Walau demikian fakta kontras dialami oleh Swedia yang telah akrab dengan pajak karbon sejak 1991. Pada 2021 Swedia menjadi negara dengan tarif pajak karbon tertinggi di dunia (US$130/ton CO2). Kesuksesan utama Swedia ialah karena selain tarif pajaknya masuk ke kas negara, penerimaan besar dari pajak karbon ini juga digunakan untuk meringankan beban pajak lainnya, serta dialokasikan untuk konservasi lingkungan dan membiayai kesejahteraan masyarakatnya.
PR terbesar pemerintah adalah merancang kebijakan Pajak Karbon yang berpihak pada kepentingan rakyat terutama di sektor akar rumput. Jika pajak karbon resmi diberlakukan bukan tidak mungkin biaya barang-barang kebutuhan bahkan tarif dasar listrik juga ikut naik. kebijakan tersebut perlu dibarengi dengan sistem yang transparan untuk membangun kepercayaan publik. Hal ini dimaksudkan agar terbentuk kesukarelaan pembayaran pajak karbon di masyarakat.
Hal yang sama juga akan berpengaruh pada para pelaku industri, pilihannya juga sama apakah industri akan menuntut perubahan kebijakan entah dengan menuntut bunga pinjaman yang lebih rendah bahkan mendesak kebijakan ini tidak diberlakukan, atau mereka akan membebankan biaya tambahannya kepada masyarakat yang mana itu artinya akan menaikkan harga barang.
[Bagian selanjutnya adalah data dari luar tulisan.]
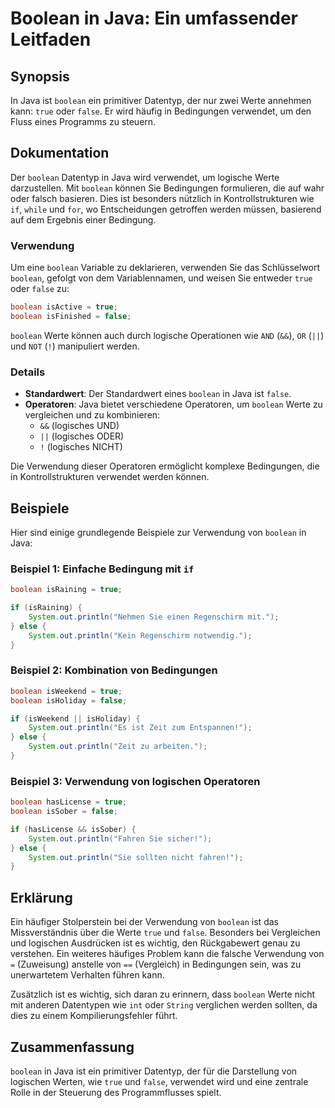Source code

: <!--
Meta Description: # Boolean in Java: Ein umfassender Leitfaden ## Synopsis In Java ist `boolean` ein primitiver Datentyp, der nur zwei Werte annehmen kann: `true` oder ...
Meta Keywords: boolean, java, und, ist, true
-->

# Boolean in Java: Ein umfassender Leitfaden

## Synopsis
In Java ist `boolean` ein primitiver Datentyp, der nur zwei Werte annehmen kann: `true` oder `false`. Er wird häufig in Bedingungen verwendet, um den Fluss eines Programms zu steuern.

## Dokumentation
Der `boolean` Datentyp in Java wird verwendet, um logische Werte darzustellen. Mit `boolean` können Sie Bedingungen formulieren, die auf wahr oder falsch basieren. Dies ist besonders nützlich in Kontrollstrukturen wie `if`, `while` und `for`, wo Entscheidungen getroffen werden müssen, basierend auf dem Ergebnis einer Bedingung.

### Verwendung
Um eine `boolean` Variable zu deklarieren, verwenden Sie das Schlüsselwort `boolean`, gefolgt von dem Variablennamen, und weisen Sie entweder `true` oder `false` zu:

```java
boolean isActive = true;
boolean isFinished = false;
```

`boolean` Werte können auch durch logische Operationen wie `AND` (`&&`), `OR` (`||`) und `NOT` (`!`) manipuliert werden.

### Details
- **Standardwert**: Der Standardwert eines `boolean` in Java ist `false`.
- **Operatoren**: Java bietet verschiedene Operatoren, um `boolean` Werte zu vergleichen und zu kombinieren:
  - `&&` (logisches UND)
  - `||` (logisches ODER)
  - `!` (logisches NICHT)

Die Verwendung dieser Operatoren ermöglicht komplexe Bedingungen, die in Kontrollstrukturen verwendet werden können.

## Beispiele
Hier sind einige grundlegende Beispiele zur Verwendung von `boolean` in Java:

### Beispiel 1: Einfache Bedingung mit `if`
```java
boolean isRaining = true;

if (isRaining) {
    System.out.println("Nehmen Sie einen Regenschirm mit.");
} else {
    System.out.println("Kein Regenschirm notwendig.");
}
```

### Beispiel 2: Kombination von Bedingungen
```java
boolean isWeekend = true;
boolean isHoliday = false;

if (isWeekend || isHoliday) {
    System.out.println("Es ist Zeit zum Entspannen!");
} else {
    System.out.println("Zeit zu arbeiten.");
}
```

### Beispiel 3: Verwendung von logischen Operatoren
```java
boolean hasLicense = true;
boolean isSober = false;

if (hasLicense && isSober) {
    System.out.println("Fahren Sie sicher!");
} else {
    System.out.println("Sie sollten nicht fahren!");
}
```

## Erklärung
Ein häufiger Stolperstein bei der Verwendung von `boolean` ist das Missverständnis über die Werte `true` und `false`. Besonders bei Vergleichen und logischen Ausdrücken ist es wichtig, den Rückgabewert genau zu verstehen. Ein weiteres häufiges Problem kann die falsche Verwendung von `=` (Zuweisung) anstelle von `==` (Vergleich) in Bedingungen sein, was zu unerwartetem Verhalten führen kann.

Zusätzlich ist es wichtig, sich daran zu erinnern, dass `boolean` Werte nicht mit anderen Datentypen wie `int` oder `String` verglichen werden sollten, da dies zu einem Kompilierungsfehler führt.

## Zusammenfassung
`boolean` in Java ist ein primitiver Datentyp, der für die Darstellung von logischen Werten, wie `true` und `false`, verwendet wird und eine zentrale Rolle in der Steuerung des Programmflusses spielt.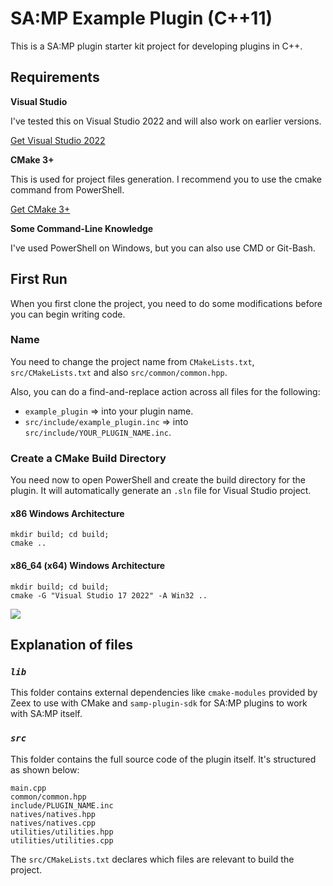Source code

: # SA:MP Example Plugin (C++11)

This is a SA:MP plugin starter kit project for developing plugins in C++.

## Requirements

**Visual Studio**

I've tested this on Visual Studio 2022 and will also work on earlier versions.

[Get Visual Studio 2022](https://visualstudio.microsoft.com/vs/)

**CMake 3+**

This is used for project files generation. I recommend you to use the cmake command from PowerShell.

[Get CMake 3+](https://cmake.org/download/)

**Some Command-Line Knowledge**

I've used PowerShell on Windows, but you can also use CMD or Git-Bash.

## First Run

When you first clone the project, you need to do some modifications before you can begin writing code.

### Name

You need to change the project name from `CMakeLists.txt`, `src/CMakeLists.txt` and also `src/common/common.hpp`.

Also, you can do a find-and-replace action across all files for the following:

- `example_plugin` => into your plugin name. 
- `src/include/example_plugin.inc` => into `src/include/YOUR_PLUGIN_NAME.inc`.

### Create a CMake Build Directory

You need now to open PowerShell and create the build directory for the plugin. It will automatically generate an `.sln` file for Visual Studio project.

#### x86 Windows Architecture
```
mkdir build; cd build;
cmake ..
```

#### x86_64 (x64) Windows Architecture
```
mkdir build; cd build;
cmake -G "Visual Studio 17 2022" -A Win32 ..
```

![](https://cdn.pubber.xyz/images/7x6k9df88ohqdly1qllh9y2y4gdlbhfh.gif)

## Explanation of files

### ***``lib``***

This folder contains external dependencies like `cmake-modules` provided by Zeex to use with CMake and `samp-plugin-sdk` for SA:MP plugins to work with SA:MP itself.

### ***``src``***

This folder contains the full source code of the plugin itself. It's structured as shown below:

```
main.cpp
common/common.hpp
include/PLUGIN_NAME.inc
natives/natives.hpp
natives/natives.cpp
utilities/utilities.hpp
utilities/utilities.cpp
```

The `src/CMakeLists.txt` declares which files are relevant to build the project.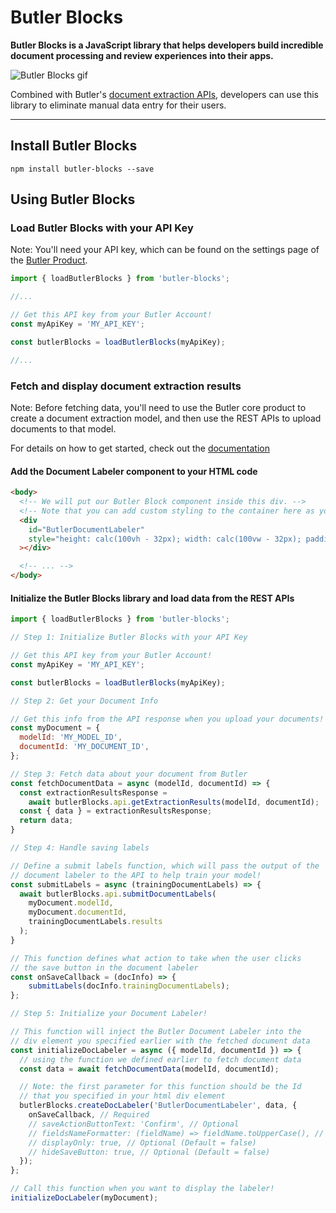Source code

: # Butler Blocks
<b>Butler Blocks is a JavaScript library that helps developers build incredible document processing and review experiences into their apps.</b>

![Butler Blocks gif](https://butler-public-assets.s3.amazonaws.com/butler_blocks.gif)

Combined with Butler's [document extraction APIs](https://www.butlerlabs.ai/landing-pages/document-ai-ocr?), developers can use this library to eliminate manual data entry for their users. 

---

## Install Butler Blocks

```cli
npm install butler-blocks --save
```

## Using Butler Blocks

### Load Butler Blocks with your API Key

Note: You'll need your API key, which can be found
on the settings page of the [Butler Product](https://app.butlerlabs.ai/settings).

```js
import { loadButlerBlocks } from 'butler-blocks';

//...

// Get this API key from your Butler Account!
const myApiKey = 'MY_API_KEY';

const butlerBlocks = loadButlerBlocks(myApiKey);

//...
```

### Fetch and display document extraction results

Note: Before fetching data, you'll need to use the Butler core product to create a document extraction model, and
then use the REST APIs to upload documents to that model.

For details on how to get started, check out the [documentation](https://docs.butlerlabs.ai/reference/welcome)

#### Add the Document Labeler component to your HTML code

```html
<body>
  <!-- We will put our Butler Block component inside this div. -->
  <!-- Note that you can add custom styling to the container here as you wish -->
  <div
    id="ButlerDocumentLabeler"
    style="height: calc(100vh - 32px); width: calc(100vw - 32px); padding: 8px"
  ></div>

  <!-- ... -->
</body>
```

#### Initialize the Butler Blocks library and load data from the REST APIs

```js
import { loadButlerBlocks } from 'butler-blocks';

// Step 1: Initialize Butler Blocks with your API Key

// Get this API key from your Butler Account!
const myApiKey = 'MY_API_KEY';

const butlerBlocks = loadButlerBlocks(myApiKey);

// Step 2: Get your Document Info

// Get this info from the API response when you upload your documents!
const myDocument = {
  modelId: 'MY_MODEL_ID',
  documentId: 'MY_DOCUMENT_ID',
};

// Step 3: Fetch data about your document from Butler
const fetchDocumentData = async (modelId, documentId) => {
  const extractionResultsResponse =
    await butlerBlocks.api.getExtractionResults(modelId, documentId);
  const { data } = extractionResultsResponse;
  return data;
}

// Step 4: Handle saving labels

// Define a submit labels function, which will pass the output of the
// document labeler to the API to help train your model!
const submitLabels = async (trainingDocumentLabels) => {
  await butlerBlocks.api.submitDocumentLabels(
    myDocument.modelId,
    myDocument.documentId,
    trainingDocumentLabels.results
  );
}

// This function defines what action to take when the user clicks
// the save button in the document labeler
const onSaveCallback = (docInfo) => {
    submitLabels(docInfo.trainingDocumentLabels);
};

// Step 5: Initialize your Document Labeler!

// This function will inject the Butler Document Labeler into the
// div element you specified earlier with the fetched document data
const initializeDocLabeler = async ({ modelId, documentId }) => {
  // using the function we defined earlier to fetch document data
  const data = await fetchDocumentData(modelId, documentId);

  // Note: the first parameter for this function should be the Id
  // that you specified in your html div element
  butlerBlocks.createDocLabeler('ButlerDocumentLabeler', data, {
    onSaveCallback, // Required
    // saveActionButtonText: 'Confirm', // Optional
    // fieldsNameFormatter: (fieldName) => fieldName.toUpperCase(), // Optional
    // displayOnly: true, // Optional (Default = false)
    // hideSaveButton: true, // Optional (Default = false)
  });
};

// Call this function when you want to display the labeler!
initializeDocLabeler(myDocument);
```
Kompleksitas persoalan pasti akan dihadapi Indonesia tetapi kita tidak boleh menutup mata dalam menghadapi persoalan iklim dan lingkungan. Bila pemerintah mengupayakan perbaikan melalui regulasi dan mitigasi maka kita ikut berpartisipasi di ranah aksi. Literasi mengenai lingkungan perlu digencarkan dan upaya ini tak hanya datang dari pemerintahan. Sudah semestinya agenda besar ini memerlukan dukungan solid dan sinergisitas semua pihak.